Gradidge was an evangelist for the Arts & Crafts, the Victorian and a Vernacular architecture which had become unfashionable by the beginning of his career. He became an expert on the architecture of this period and in particular in the County of Surrey (near his home at Chiswick).

Gradidge had the opportunity to work on a number of buildings in Surrey by prominent architects, such as Sir Edwin Lutyens, Harold Falkner, Hugh Thackeray Turner, Detmar Blow and Charles Voysey. He completed a number of projects elsewhere, particularly with fine interiors and country houses. One of his finest country house commissions was for a large extension at Fulbrook House, one of Lutyens's finest and earliest country house commissions outside Farnham, Surrey and which he published in his book, The Surrey Style. He designed a library with David Hicks at Nicholas Hawksmoor's Easton Neston in the style of the English Baroque for Lord Hesketh, a Gothick conservatory at Cholmondeley Castle and altered Mount Stuart for Lord Bute.
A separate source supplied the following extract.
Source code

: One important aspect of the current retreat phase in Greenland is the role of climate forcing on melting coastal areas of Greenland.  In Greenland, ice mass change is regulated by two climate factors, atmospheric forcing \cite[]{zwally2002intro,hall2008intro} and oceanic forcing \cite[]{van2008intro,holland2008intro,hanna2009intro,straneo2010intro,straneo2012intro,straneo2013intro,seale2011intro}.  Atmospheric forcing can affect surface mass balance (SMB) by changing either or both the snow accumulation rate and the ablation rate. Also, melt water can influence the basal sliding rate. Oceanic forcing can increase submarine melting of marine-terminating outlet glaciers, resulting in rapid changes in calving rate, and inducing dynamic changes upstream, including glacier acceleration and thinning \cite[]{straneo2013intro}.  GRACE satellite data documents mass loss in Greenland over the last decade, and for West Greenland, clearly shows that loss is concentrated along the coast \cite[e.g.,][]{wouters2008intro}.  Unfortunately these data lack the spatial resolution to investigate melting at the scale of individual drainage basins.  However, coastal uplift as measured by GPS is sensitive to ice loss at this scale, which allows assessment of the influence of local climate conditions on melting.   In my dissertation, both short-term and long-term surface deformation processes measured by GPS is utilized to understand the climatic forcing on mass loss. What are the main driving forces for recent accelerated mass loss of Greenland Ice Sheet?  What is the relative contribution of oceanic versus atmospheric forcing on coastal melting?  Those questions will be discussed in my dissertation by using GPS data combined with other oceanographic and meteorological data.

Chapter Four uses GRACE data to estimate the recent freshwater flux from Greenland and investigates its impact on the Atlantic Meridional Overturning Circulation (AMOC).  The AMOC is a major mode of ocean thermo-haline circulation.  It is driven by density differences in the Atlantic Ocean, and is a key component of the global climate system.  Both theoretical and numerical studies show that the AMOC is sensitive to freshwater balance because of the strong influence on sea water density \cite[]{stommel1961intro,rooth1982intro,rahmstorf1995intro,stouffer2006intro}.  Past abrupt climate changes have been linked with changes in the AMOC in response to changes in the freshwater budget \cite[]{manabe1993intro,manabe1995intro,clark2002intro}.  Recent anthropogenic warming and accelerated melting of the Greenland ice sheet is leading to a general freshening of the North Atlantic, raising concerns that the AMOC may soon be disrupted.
Much of Gradidge's work on Surrey country houses was with the Surrey-based architect Michael Blower. Their first projects were on Voysey's New House in Haslemere and on Detmar Blow's Charles Hill Court for an Austrian industrialist. From there, they went onto Harold Falkner's Tancreds Ford, which they designed and built for the writer Ken Follett and his first wife, and which was published in two articles in Country Life.[1] Next came Kingswood Hanger (The New House), reputedly designed by Hugh Thackeray Turner and for which they jointly won a RIBA Award, which was also published in Country Life.[2] Just prior to Gradidge's death, he and Blower were working on a project at Combe Court, which was completed by Michael Blower and his sons through their architectural practice, Stedman Blower.

In 1962 Gradidge was given a job overseeing the well-funded refurbishment of a run-down pub in London docklands, The Newcastle Arms. The Newcastle’s new licensee was the writer and broadcaster Daniel Farson who changed the pub’s name to The Waterman’s Arms and set about turning it into a tribute to the great age of music hall. Gradidge worked on a number of pub interiors for Ind Coope, such as the Markham Arms (now altered) on the Kings Road, Chelsea and the Three Greyhounds in Soho, London. He restored the Gothic interior of E. W. Godwin's Northampton Guildhall, and the interior of Bodelwyddan Castle for the National Portrait Gallery, which won the Museum of the Year Award in 1989. At St Marys, Bourne Street, South Kensington and the National Portrait Gallery in London, Gradidge carried out interior modifications, although they have since been altered. Further projects included additions to St Edmund's College, Cambridge (1990–3), Pugin's St Chads, Birmingham and St Augustine, Ramsgate.

He was active in the Art Workers Guild being elected in 1969, served as the Guild's Secretary from 1977 to 1984 and was elected Master in 1987.[3] He was a founding member of the Thirties Society (later to become the 20th Century Society), of which he was a Trustee for many years. He was also prominent in the Victorian Society.[3]

Gradidge was an advocate of rational dress, a movement more usually associated with modernists, and had suits tailored in fine cloths that featured jackets and kilts. For much of his life he wore his hair uncut and tied as a plait; he felt cutting it was unnecessary and wasteful of time. He was a long-time member of the congregation of the Anglo-Catholic St Mary's, Bourne Street, Belgravia, where his requiem mass was celebrated.

Gradidge died 20 December 2000 in London, aged 71. The Telegraph obituary described Gradidge as one of the most colourful and underrated English architects of recent years.[4] Obituaries also appeared in The Times, The Guardian[3] and The Independent.[5][3][6] Towards the end of his career, he was awarded a RIBA Award, (the gold-standard of architectural awards in the UK) for the design of a house in the Surrey Hills, completed with Michael Blower. His legacy is limited in that he never completed a whole building from scratch and in so far as what remains of his work as an architect are wholly interiors, extensions, alterations and extensions to pre-existing buildings.